After this scare passed I decided to check my i-Pad for the updates on the virus, more disturbing news. “Ok”, I told myself, check back in a little while and the screen will have changed revealing new information. I did so but the screen remained the same, again a while later and still no change. I threw the i-pad onto the couch with disgust as the news reports obviously were not coming in. What the Hell was going on?

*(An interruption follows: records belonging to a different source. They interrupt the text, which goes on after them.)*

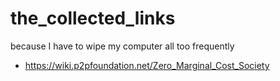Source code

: # the_collected_links
because I have to wipe my computer all too frequently

 * https://wiki.p2pfoundation.net/Zero_Marginal_Cost_Society
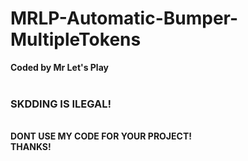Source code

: # MRLP-Automatic-Bumper-MultipleTokens

<!DOCTYPE html>
<body>
    <b>Coded by Mr Let's Play</b><br><br>
    <b><h3>SKDDING IS ILEGAL!</h3><br>DONT USE MY CODE FOR YOUR PROJECT!<br>THANKS!</b>
</body>
</html>
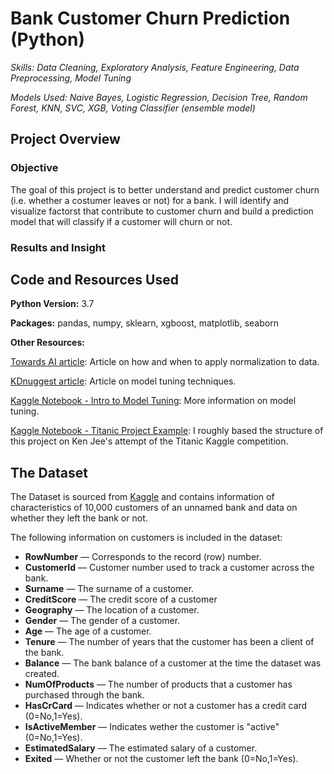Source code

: # Bank Customer Churn Prediction (Python) 

*Skills: Data Cleaning, Exploratory Analysis, Feature Engineering, Data Preprocessing, Model Tuning*

*Models Used: Naive Bayes, Logistic Regression, Decision Tree, Random Forest, KNN, SVC, XGB, Voting Classifier (ensemble model)*

## Project Overview 

### Objective 
The goal of this project is to better understand and predict customer churn (i.e. whether a costumer leaves or not) for a bank. I will identify and visualize factorst that contribute to customer churn and build a prediction model that will classify if a customer will churn or not. 

### Results and Insight


## Code and Resources Used 
**Python Version:** 3.7

**Packages:** pandas, numpy, sklearn, xgboost, matplotlib, seaborn

**Other Resources:**

[Towards AI article](https://towardsai.net/p/data-science/how-when-and-why-should-you-normalize-standardize-rescale-your-data-3f083def38ff): Article on how and when to apply normalization to data.

[KDnuggest article](https://www.kdnuggets.com/2019/01/fine-tune-machine-learning-models-forecasting.html): Article on model tuning techniques.

[Kaggle Notebook - Intro to Model Tuning](https://www.kaggle.com/willkoehrsen/intro-to-model-tuning-grid-and-random-search): More information on model tuning.

[Kaggle Notebook - Titanic Project Example](https://www.kaggle.com/kenjee/titanic-project-example): I roughly based the structure of this project on Ken Jee's attempt of the Titanic Kaggle competition. 

## The Dataset 

The Dataset is sourced from [Kaggle](https://www.kaggle.com/adammaus/predicting-churn-for-bank-customers) and contains information of characteristics of 10,000 customers of an unnamed bank and data on whether they left the bank or not. 

The following information on customers is included in the dataset: 

* **RowNumber** — Corresponds to the record (row) number. 
* **CustomerId** — Customer number used to track a customer across the bank.
* **Surname** — The surname of a customer. 
* **CreditScore** — The credit score of a customer 
* **Geography** — The location of a customer.
* **Gender** — The gender of a customer.
* **Age** — The age of a customer. 
* **Tenure** — The number of years that the customer has been a client of the bank. 
* **Balance** — The bank balance of a customer at the time the dataset was created.
* **NumOfProducts** — The number of products that a customer has purchased through the bank.
* **HasCrCard** — Indicates whether or not a customer has a credit card (0=No,1=Yes). 
* **IsActiveMember** — Indicates wether the customer is "active" (0=No,1=Yes).
* **EstimatedSalary** — The estimated salary of a customer. 
* **Exited** — Whether or not the customer left the bank (0=No,1=Yes).






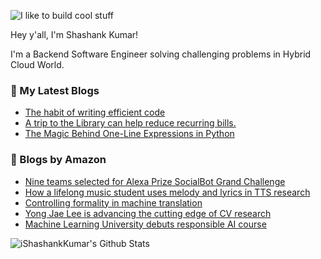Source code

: ![I like to build cool stuff](https://res.cloudinary.com/dt8g3rhcy/image/upload/v1595929574/i_like_to_build_cool_shit._1_nzbwjh.png)

Hey y'all, I'm Shashank Kumar! 

I'm a Backend Software Engineer solving challenging problems in Hybrid Cloud World.

### 📕 My Latest Blogs
<!-- BLOG-POST-LIST:START -->
- [The habit of writing efficient code](https://medium.com/@ishashankkumar/the-habit-of-writing-efficient-code-153b05f04269?source=rss-d24dda280d5f------2)
- [A trip to the Library can help reduce recurring bills.](https://medium.com/swlh/a-trip-to-the-library-can-help-reduce-recurring-bills-23bca495cdf5?source=rss-d24dda280d5f------2)
- [The Magic Behind One-Line Expressions in Python](https://medium.com/swlh/the-magic-behind-one-line-expressions-in-python-816c10180c5c?source=rss-d24dda280d5f------2)
<!-- BLOG-POST-LIST:END -->

### 📕 Blogs by Amazon
<!-- AMAZON-BLOG-POST-LIST:START -->
- [Nine teams selected for Alexa Prize SocialBot Grand Challenge](https://www.amazon.science/alexa-prize/nine-teams-selected-for-alexa-prize-socialbot-grand-challenge)
- [How a lifelong music student uses melody and lyrics in TTS research](https://www.amazon.science/working-at-amazon/how-a-lifelong-music-student-uses-melody-and-lyrics-to-inform-ai-speech)
- [Controlling formality in machine translation](https://www.amazon.science/blog/controlling-formality-in-machine-translation)
- [Yong Jae Lee is advancing the cutting edge of CV research](https://www.amazon.science/research-awards/success-stories/how-yong-jae-lee-is-advancing-the-cutting-edge-of-computer-vision-research)
- [Machine Learning University debuts responsible AI course](https://www.amazon.science/latest-news/amazon-machine-learning-university-debuts-free-responsible-ai-course)
<!-- AMAZON-BLOG-POST-LIST:END -->



<img align="center" alt="iShashankKumar's Github Stats" src="https://github-readme-stats.vercel.app/api?username=ishashankkumar&show_icons=true&hide_border=true" />
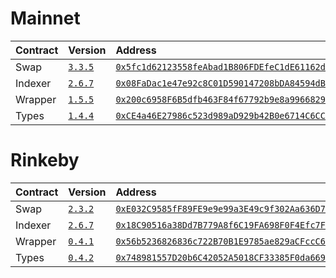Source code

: # Mainnet

| Contract | Version                                                           | Address                                                                                                                 | Commit                                                                                                        |
| :------- | :---------------------------------------------------------------- | :---------------------------------------------------------------------------------------------------------------------- | :------------------------------------------------------------------------------------------------------------ |
| Swap     | [`3.3.5`](https://www.npmjs.com/package/@airswap/swap/v/3.3.5)    | [`0x5fc1d62123558feAbad1B806FDEfeC1dE61162dE`](https://etherscan.io/address/0x5fc1d62123558feAbad1B806FDEfeC1dE61162dE) | [`6ae3...4902`](https://github.com/airswap/airswap-protocols/commit/6ae3e6f900f791562d4f893086702b87bd484902) |
| Indexer  | [`2.6.7`](https://www.npmjs.com/package/@airswap/indexer/v/2.6.7) | [`0x08FaDac1e47e92c8C01D590147208bDA84594dB3`](https://etherscan.io/address/0x08FaDac1e47e92c8C01D590147208bDA84594dB3) | [`6ae6...5cbd`](https://github.com/airswap/airswap-protocols/commit/6ae6b1aedce4aafb3d006bc77525c2c0e5625cbd) |
| Wrapper  | [`1.5.5`](https://www.npmjs.com/package/@airswap/wrapper/v/1.5.5) | [`0x200c6958F6B5dfb463F84f67792b9e8a9966829F`](https://etherscan.io/address/0x200c6958F6B5dfb463F84f67792b9e8a9966829F) | [`6ae3...4902`](https://github.com/airswap/airswap-protocols/commit/6ae3e6f900f791562d4f893086702b87bd484902) |
| Types    | [`1.4.4`](https://www.npmjs.com/package/@airswap/types/v/1.4.4)   | [`0xCE4a46E27986c523d989aD929b42B0e6714C6CC8`](https://etherscan.io/address/0xCE4a46E27986c523d989aD929b42B0e6714C6CC8) | [`6ae3...4902`](https://github.com/airswap/airswap-protocols/commit/6ae3e6f900f791562d4f893086702b87bd484902) |

# Rinkeby

| Contract | Version                                                           | Address                                                                                                                         | Commit                                                                                                        |
| :------- | :---------------------------------------------------------------- | :------------------------------------------------------------------------------------------------------------------------------ | ------------------------------------------------------------------------------------------------------------- |
| Swap     | [`2.3.2`](https://www.npmjs.com/package/@airswap/swap/v/3.3.4)    | [`0xE032C9585fF89FE9e9e99a3E49c9f302Aa636D77`](https://rinkeby.etherscan.io/address/0xE032C9585fF89FE9e9e99a3E49c9f302Aa636D77) | [`96c0...aa07`](https://github.com/airswap/airswap-protocols/commit/96c0a5ef627f5539ce638e8408b2a4373e6baa07) |
| Indexer  | [`2.6.7`](https://www.npmjs.com/package/@airswap/indexer/v/2.6.7) | [`0x18C90516a38Dd7B779A8f6C19FA698F0F4Efc7FC`](https://rinkeby.etherscan.io/address/0x18C90516a38Dd7B779A8f6C19FA698F0F4Efc7FC) | [`6ae6...5cbd`](https://github.com/airswap/airswap-protocols/commit/6ae6b1aedce4aafb3d006bc77525c2c0e5625cbd) |
| Wrapper  | [`0.4.1`](https://www.npmjs.com/package/@airswap/wrapper/v/0.4.1) | [`0x56b5236826836c722B70B1E9785ae829aCFccC6D`](https://rinkeby.etherscan.io/address/0x56b5236826836c722B70B1E9785ae829aCFccC6D) | [`96c0...aa07`](https://github.com/airswap/airswap-protocols/commit/96c0a5ef627f5539ce638e8408b2a4373e6baa07) |
| Types    | [`0.4.2`](https://www.npmjs.com/package/@airswap/types/v/0.4.2)   | [`0x748981557D20b6C42052A5018CF33385F0da669C`](https://rinkeby.etherscan.io/address/0x748981557D20b6C42052A5018CF33385F0da669C) | [`96c0...aa07`](https://github.com/airswap/airswap-protocols/commit/96c0a5ef627f5539ce638e8408b2a4373e6baa07) |
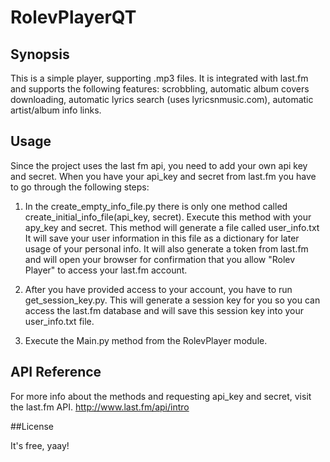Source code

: # RolevPlayerQT
## Synopsis

This is a simple player, supporting .mp3 files. It is integrated with last.fm and supports the following features:
scrobbling, automatic album covers downloading, automatic lyrics search (uses lyricsnmusic.com), automatic artist/album info links.

## Usage

Since the project uses the last fm api, you need to add your own api key and secret.
When you have your api_key and secret from last.fm you have to go through the following steps:

1. In the create_empty_info_file.py there is only one method called create_initial_info_file(api_key, secret).
Execute this method with your apy_key and secret. This method will generate a file called user_info.txt
It will save your user information in this file as a dictionary for later usage of your personal info.
It will also generate a token from last.fm and will open your browser for confirmation that you
allow "Rolev Player" to access your last.fm account.

2. After you have provided access to your account, you have to run get_session_key.py.
This will generate a session key for you so you can access the last.fm database and will
save this session key into your user_info.txt file.

3. Execute the Main.py method from the RolevPlayer module.


## API Reference

For more info about the methods and requesting api_key and secret, visit the last.fm API.
http://www.last.fm/api/intro

##License

It's free, yaay!
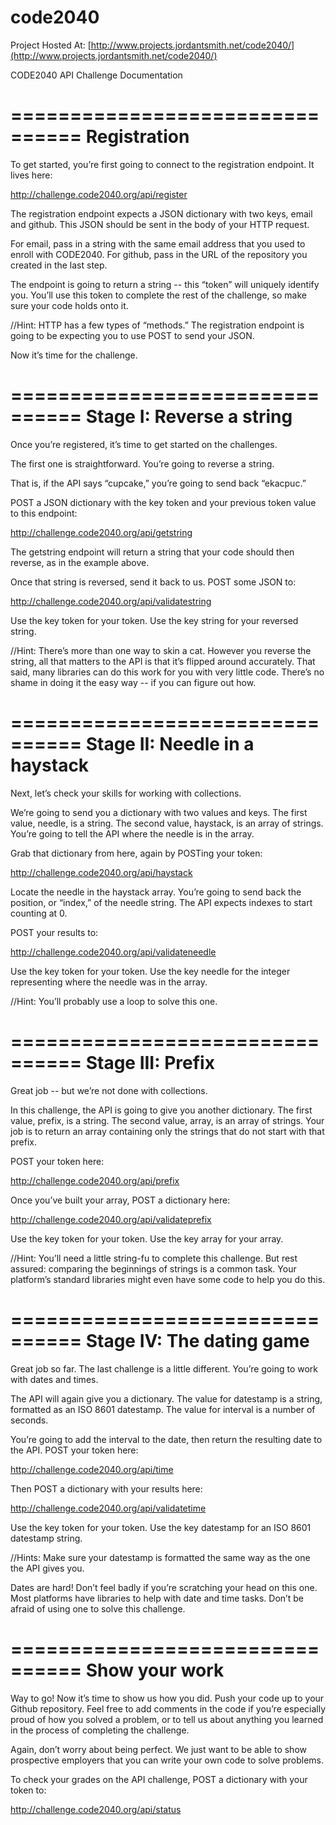 code2040
========

Project Hosted At: [http://www.projects.jordantsmith.net/code2040/](http://www.projects.jordantsmith.net/code2040/)

CODE2040 API Challenge Documentation

================================
Registration
================================

To get started, you’re first going to connect to the registration endpoint. It lives here:

http://challenge.code2040.org/api/register

The registration endpoint expects a JSON dictionary with two keys, email and github. This JSON should be sent in the body of your HTTP request.

For email, pass in a string with the same email address that you used to enroll with CODE2040. For github, pass in the URL of the repository you created in the last step.

The endpoint is going to return a string -- this “token” will uniquely identify you. You’ll use this token to complete the rest of the challenge, so make sure your code holds onto it.

//Hint: HTTP has a few types of “methods.” The registration endpoint is going to be expecting you to use POST to send your JSON.

Now it’s time for the challenge.

================================
Stage I: Reverse a string
================================

Once you’re registered, it’s time to get started on the challenges.

The first one is straightforward. You’re going to reverse a string.

That is, if the API says “cupcake,” you’re going to send back “ekacpuc.”

POST a JSON dictionary with the key token and your previous token value to this endpoint:

http://challenge.code2040.org/api/getstring

The getstring endpoint will return a string that your code should then reverse, as in the example above.

Once that string is reversed, send it back to us. POST some JSON to:

http://challenge.code2040.org/api/validatestring

Use the key token for your token.
Use the key string for your reversed string.

//Hint: There’s more than one way to skin a cat. However you reverse the string, all that matters to the API is that it’s flipped around accurately. That said, many libraries can do this work for you with very little code. There’s no shame in doing it the easy way -- if you can figure out how.

================================
Stage II: Needle in a haystack
================================

Next, let’s check your skills for working with collections.

We’re going to send you a dictionary with two values and keys. The first value, needle, is a string. The second value, haystack, is an array of strings. You’re going to tell the API where the needle is in the array.

Grab that dictionary from here, again by POSTing your token:

http://challenge.code2040.org/api/haystack

Locate the needle in the haystack array. You’re going to send back the position, or “index,” of the needle string. The API expects indexes to start counting at 0.

POST your results to:

http://challenge.code2040.org/api/validateneedle

Use the key token for your token.
Use the key needle for the integer representing where the needle was in the array.

//Hint: You’ll probably use a loop to solve this one.

================================
Stage III: Prefix
================================

Great job -- but we’re not done with collections.

In this challenge, the API is going to give you another dictionary. The first value, prefix, is a string. The second value, array, is an array of strings. Your job is to return an array containing only the strings that do not start with that prefix.

POST your token here:

http://challenge.code2040.org/api/prefix

Once you’ve built your array, POST a dictionary here:

http://challenge.code2040.org/api/validateprefix

Use the key token for your token.
Use the key array for your array.

//Hint: You’ll need a little string-fu to complete this challenge. But rest assured: comparing the beginnings of strings is a common task. Your platform’s standard libraries might even have some code to help you do this.

================================
Stage IV: The dating game
================================

Great job so far. The last challenge is a little different. You’re going to work with dates and times.

The API will again give you a dictionary. The value for datestamp is a string, formatted as an ISO 8601 datestamp. The value for interval is a number of seconds.

You’re going to add the interval to the date, then return the resulting date to the API. POST your token here:

http://challenge.code2040.org/api/time

Then POST a dictionary with your results here:

http://challenge.code2040.org/api/validatetime

Use the key token for your token.
Use the key datestamp for an ISO 8601 datestamp string.

//Hints:
Make sure your datestamp is formatted the same way as the one the API gives you.

Dates are hard! Don’t feel badly if you’re scratching your head on this one. Most platforms have libraries to help with date and time tasks. Don’t be afraid of using one to solve this challenge.

================================
Show your work
================================

Way to go! Now it’s time to show us how you did. Push your code up to your Github repository. Feel free to add comments in the code if you’re especially proud of how you solved a problem, or to tell us about anything you learned in the process of completing the challenge.

Again, don’t worry about being perfect. We just want to be able to show prospective employers that you can write your own code to solve problems.

To check your grades on the API challenge, POST a dictionary with your token to:

http://challenge.code2040.org/api/status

Later I noticed I was developing the “Repetitive Action Syndrome” doing the same movements over and over like the caged animal I was becoming. Then perhaps the most horrible syndrome I have ever experienced swept over me. This uncontrollable urge to leave the house and purchase as much toilet paper as possible (bathroom tissue to you more refined folks), but I don’t have time for niceties, I was in panic mode. Must have toilet paper, lots and lots of toilet paper. Oh my God, from what I have read this could be the first sign that was actually coming down with COVID 19. I was going out of my mind, trapped like a rat in my own home, possibly surrounded by socialisers trying to infect me. I had this overwhelming sense of impending doom or danger, a fear of loss of control and possible death, a rapid pounding heart rate, profuse sweating. I was trembling, shaking actually; I had shortness of breath and tightness in my throat, chills and hot flashes. We’re doomed I tell you DOOMED!
Day one 07:00 hours
Linda called me for breakfast and coffee. Things are much better now.
Seriously, my friends, this COVID 19 is no laughing matter. It kills, not everyone but make no doubt about it, as they say on television’s Forged In Fire, “It will keel”. Think about a pair of tigers loose in your neighbourhood. Some will die some won’t. Ignoring this virus is like going out against the advice of smarter people after rubbing yourself down with pork chops chanting, “Here kitty, here kitty”. Don’t be that guy.
Stay well and take care, we can’t afford to lose a single member: not even the “pork chop guy”.